If there is an empty line in the patterns file it will match every line, causing no lines to be returned with -v. This is because the lines are interpreted as regular expressions, and an empty regular expression will always match.

This isn't a problem with -F however, because grep ignores empty lines with -F.
-F causes grep to interpret the lines as simple strings to search for and may speed up grep if regular expressions aren't needed.

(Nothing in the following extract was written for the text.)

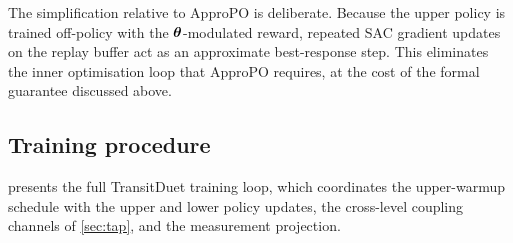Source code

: The simplification relative to ApproPO is deliberate. Because the upper policy is trained off-policy with the $\thetavec$-modulated reward, repeated SAC gradient updates on the replay buffer act as an approximate best-response step. This eliminates the inner optimisation loop that ApproPO requires, at the cost of the formal guarantee discussed above.

\subsection{Training procedure}
\label{sec:training}

 presents the full TransitDuet training loop, which coordinates the upper-warmup schedule with the upper and lower policy updates, the cross-level coupling channels of \cref{sec:tap}, and the measurement projection.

How to print the inputted pattern which don’t have matching lines

Here's an sh script that produces the results you need.

#!/bin/sh

grep -f /path/to/patterns.txt /path/to/*_856_2017* | sort -u > /path/to/foundFiles.txt 

while read -r LINE
do
    grep -F "$LINE" /path/to/foundFiles.txt
    if [ $? -eq 1 ]
    then
        echo "$LINE" not found
    fi
done < /path/to/patterns.txt

In this script, I assume you output the results of your grep to the file found.txt, and that you store your patterns in the file /path/to/foundFiles.txt.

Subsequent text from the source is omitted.